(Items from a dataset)
Segment Open
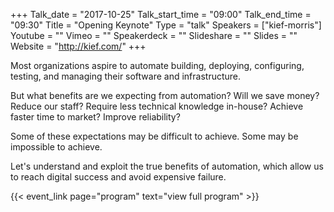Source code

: +++
Talk_date = "2017-10-25"
Talk_start_time = "09:00"
Talk_end_time = "09:30"
Title = "Opening Keynote"
Type = "talk"
Speakers = ["kief-morris"]
Youtube = ""
Vimeo = ""
Speakerdeck = ""
Slideshare = ""
Slides = ""
Website = "http://kief.com/"
+++

Most organizations aspire to automate building, deploying, configuring, testing, and managing their software and infrastructure.

But what benefits are we expecting from automation? Will we save money? Reduce our staff? Require less technical knowledge in-house? Achieve faster time to market? Improve reliability?

Some of these expectations may be difficult to achieve. Some may be impossible to achieve.

Let's understand and exploit the true benefits of automation, which allow us to reach digital success and avoid expensive failure.

{{< event_link page="program" text="view full program" >}}

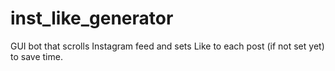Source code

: # inst_like_generator
GUI bot that scrolls Instagram feed and sets Like to each post (if not set yet) to save time.
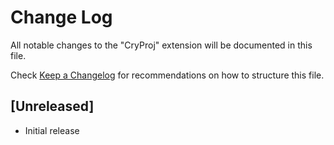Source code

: # Change Log
All notable changes to the "CryProj" extension will be documented in this file.

Check [Keep a Changelog](http://keepachangelog.com/) for recommendations on how to structure this file.

## [Unreleased]
- Initial release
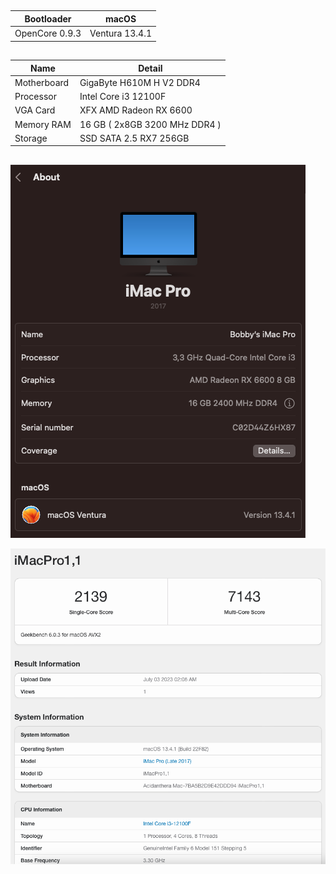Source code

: ##
| Bootloader  | macOS             |
|-------------|-------------------|
| OpenCore 0.9.3 | Ventura 13.4.1 |

##
| Name        | Detail                        |
|-------------|-------------------------------|
| Motherboard | GigaByte H610M H V2 DDR4      |
| Processor   | Intel Core i3 12100F          |
| VGA Card    | XFX AMD Radeon RX 6600        |
| Memory RAM  | 16 GB ( 2x8GB 3200 MHz DDR4 ) |
| Storage     | SSD SATA 2.5 RX7 256GB        |

##
![Image text](screenshot/1.png)

![Image text](screenshot/2.png)
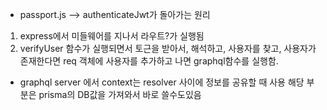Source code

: * passport.js --> authenticateJwt가 돌아가는 원리
1. express에서 미들웨어를 지나서 라우트?가 실행됨
2. verifyUser 함수가 실행되면서 토근을 받아서, 해석하고, 사용자를 찾고, 사용자가 존재한다면 req 객체에 사용자를 추가하고 나면 graphql함수를 실행함.

* graphql server 에서 context는 resolver 사이에 정보를 공유할 때 사용
 해당 부분은 prisma의 DB값을 가져와서 바로 쓸수도있음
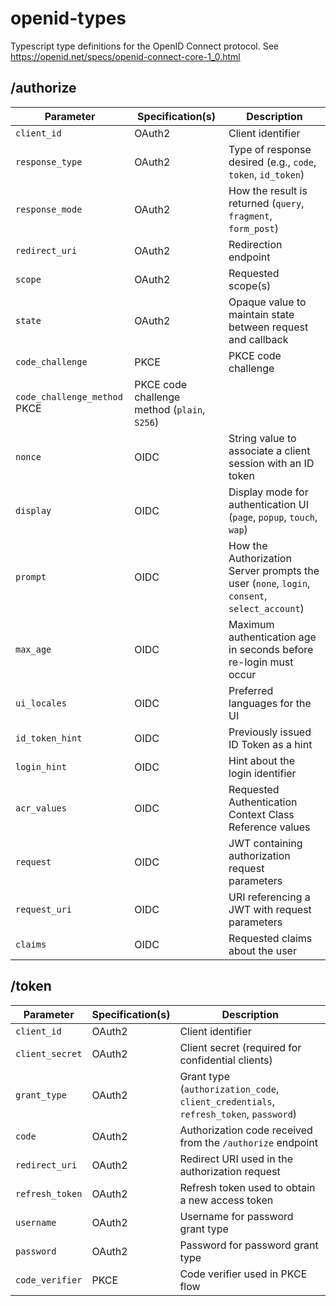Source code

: # openid-types

Typescript type definitions for the OpenID Connect protocol. See https://openid.net/specs/openid-connect-core-1_0.html


## /authorize

| Parameter             | Specification(s)         | Description                                                                                   |
|-----------------------|--------------------------|-----------------------------------------------------------------------------------------------|
| `client_id`           | OAuth2                   | Client identifier                                                                             |
| `response_type`       | OAuth2                   | Type of response desired (e.g., `code`, `token`, `id_token`)                                  |
| `response_mode`       | OAuth2                   | How the result is returned (`query`, `fragment`, `form_post`)                                 |
| `redirect_uri`        | OAuth2                   | Redirection endpoint                                                                          |
| `scope`               | OAuth2                   | Requested scope(s)                                                                            |
| `state`               | OAuth2                   | Opaque value to maintain state between request and callback                                   |
| `code_challenge`      | PKCE                     | PKCE code challenge                                                                           |
| `code_challenge_method` PKCE                     | PKCE code challenge method (`plain`, `S256`)                                                  |
| `nonce`               | OIDC                     | String value to associate a client session with an ID token                                   |
| `display`             | OIDC                     | Display mode for authentication UI (`page`, `popup`, `touch`, `wap`)                          |
| `prompt`              | OIDC                     | How the Authorization Server prompts the user (`none`, `login`, `consent`, `select_account`)  |
| `max_age`             | OIDC                     | Maximum authentication age in seconds before re-login must occur                              |
| `ui_locales`          | OIDC                     | Preferred languages for the UI                                                                |
| `id_token_hint`       | OIDC                     | Previously issued ID Token as a hint                                                          |
| `login_hint`          | OIDC                     | Hint about the login identifier                                                               |
| `acr_values`          | OIDC                     | Requested Authentication Context Class Reference values                                       |
| `request`             | OIDC                     | JWT containing authorization request parameters                                               |
| `request_uri`         | OIDC                     | URI referencing a JWT with request parameters                                                 |
| `claims`              | OIDC                     | Requested claims about the user                                                               |

## /token

| Parameter         | Specification(s) | Description                                                                                   |
|-------------------|------------------|-----------------------------------------------------------------------------------------------|
| `client_id`       | OAuth2           | Client identifier                                                                             |
| `client_secret`   | OAuth2           | Client secret (required for confidential clients)                                             |
| `grant_type`      | OAuth2           | Grant type (`authorization_code`, `client_credentials`, `refresh_token`, `password`)          |
| `code`            | OAuth2           | Authorization code received from the `/authorize` endpoint                                    |
| `redirect_uri`    | OAuth2           | Redirect URI used in the authorization request                                                |
| `refresh_token`   | OAuth2           | Refresh token used to obtain a new access token                                               |
| `username`        | OAuth2           | Username for password grant type                                                              |
| `password`        | OAuth2           | Password for password grant type                                                              |
| `code_verifier`   | PKCE             | Code verifier used in PKCE flow                                                               |


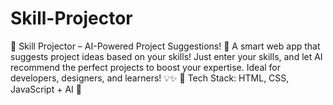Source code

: # Skill-Projector
🚀 Skill Projector – AI-Powered Project Suggestions! 🎯 A smart web app that suggests project ideas based on your skills! Just enter your skills, and let AI recommend the perfect projects to boost your expertise. Ideal for developers, designers, and learners! 💡✨  🔹 Tech Stack: HTML, CSS, JavaScript + AI 🤖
Segment Closed
**What is needed**
Images stay out, but the rest of the records must be retyped exactly.

**Completed task**
Source code

: +++
Talk_date = "2017-10-25"
Talk_start_time = "09:00"
Talk_end_time = "09:30"
Title = "Opening Keynote"
Type = "talk"
Speakers = ["kief-morris"]
Youtube = ""
Vimeo = ""
Speakerdeck = ""
Slideshare = ""
Slides = ""
Website = "http://kief.com/"
+++

Most organizations aspire to automate building, deploying, configuring, testing, and managing their software and infrastructure.

But what benefits are we expecting from automation? Will we save money? Reduce our staff? Require less technical knowledge in-house? Achieve faster time to market? Improve reliability?

Some of these expectations may be difficult to achieve. Some may be impossible to achieve.

Let's understand and exploit the true benefits of automation, which allow us to reach digital success and avoid expensive failure.

{{< event_link page="program" text="view full program" >}}

Source code

: # inst_like_generator
GUI bot that scrolls Instagram feed and sets Like to each post (if not set yet) to save time.
Source code

: # Change Log
All notable changes to the "CryProj" extension will be documented in this file.

Check [Keep a Changelog](http://keepachangelog.com/) for recommendations on how to structure this file.

## [Unreleased]
- Initial release
Source code

: ##
| Bootloader  | macOS             |
|-------------|-------------------|
| OpenCore 0.9.3 | Ventura 13.4.1 |

##
| Name        | Detail                        |
|-------------|-------------------------------|
| Motherboard | GigaByte H610M H V2 DDR4      |
| Processor   | Intel Core i3 12100F          |
| VGA Card    | XFX AMD Radeon RX 6600        |
| Memory RAM  | 16 GB ( 2x8GB 3200 MHz DDR4 ) |
| Storage     | SSD SATA 2.5 RX7 256GB        |

##
![Image text](screenshot/1.png)

![Image text](screenshot/2.png)
Source code

: * passport.js --> authenticateJwt가 돌아가는 원리
1. express에서 미들웨어를 지나서 라우트?가 실행됨
2. verifyUser 함수가 실행되면서 토근을 받아서, 해석하고, 사용자를 찾고, 사용자가 존재한다면 req 객체에 사용자를 추가하고 나면 graphql함수를 실행함.

* graphql server 에서 context는 resolver 사이에 정보를 공유할 때 사용
 해당 부분은 prisma의 DB값을 가져와서 바로 쓸수도있음
Source code

: # openid-types

Typescript type definitions for the OpenID Connect protocol. See https://openid.net/specs/openid-connect-core-1_0.html


## /authorize

| Parameter             | Specification(s)         | Description                                                                                   |
|-----------------------|--------------------------|-----------------------------------------------------------------------------------------------|
| `client_id`           | OAuth2                   | Client identifier                                                                             |
| `response_type`       | OAuth2                   | Type of response desired (e.g., `code`, `token`, `id_token`)                                  |
| `response_mode`       | OAuth2                   | How the result is returned (`query`, `fragment`, `form_post`)                                 |
| `redirect_uri`        | OAuth2                   | Redirection endpoint                                                                          |
| `scope`               | OAuth2                   | Requested scope(s)                                                                            |
| `state`               | OAuth2                   | Opaque value to maintain state between request and callback                                   |
| `code_challenge`      | PKCE                     | PKCE code challenge                                                                           |
| `code_challenge_method` PKCE                     | PKCE code challenge method (`plain`, `S256`)                                                  |
| `nonce`               | OIDC                     | String value to associate a client session with an ID token                                   |
| `display`             | OIDC                     | Display mode for authentication UI (`page`, `popup`, `touch`, `wap`)                          |
| `prompt`              | OIDC                     | How the Authorization Server prompts the user (`none`, `login`, `consent`, `select_account`)  |
| `max_age`             | OIDC                     | Maximum authentication age in seconds before re-login must occur                              |
| `ui_locales`          | OIDC                     | Preferred languages for the UI                                                                |
| `id_token_hint`       | OIDC                     | Previously issued ID Token as a hint                                                          |
| `login_hint`          | OIDC                     | Hint about the login identifier                                                               |
| `acr_values`          | OIDC                     | Requested Authentication Context Class Reference values                                       |
| `request`             | OIDC                     | JWT containing authorization request parameters                                               |
| `request_uri`         | OIDC                     | URI referencing a JWT with request parameters                                                 |
| `claims`              | OIDC                     | Requested claims about the user                                                               |

## /token

| Parameter         | Specification(s) | Description                                                                                   |
|-------------------|------------------|-----------------------------------------------------------------------------------------------|
| `client_id`       | OAuth2           | Client identifier                                                                             |
| `client_secret`   | OAuth2           | Client secret (required for confidential clients)                                             |
| `grant_type`      | OAuth2           | Grant type (`authorization_code`, `client_credentials`, `refresh_token`, `password`)          |
| `code`            | OAuth2           | Authorization code received from the `/authorize` endpoint                                    |
| `redirect_uri`    | OAuth2           | Redirect URI used in the authorization request                                                |
| `refresh_token`   | OAuth2           | Refresh token used to obtain a new access token                                               |
| `username`        | OAuth2           | Username for password grant type                                                              |
| `password`        | OAuth2           | Password for password grant type                                                              |
| `code_verifier`   | PKCE             | Code verifier used in PKCE flow                                                               |


Source code

: # Skill-Projector
🚀 Skill Projector – AI-Powered Project Suggestions! 🎯 A smart web app that suggests project ideas based on your skills! Just enter your skills, and let AI recommend the perfect projects to boost your expertise. Ideal for developers, designers, and learners! 💡✨  🔹 Tech Stack: HTML, CSS, JavaScript + AI 🤖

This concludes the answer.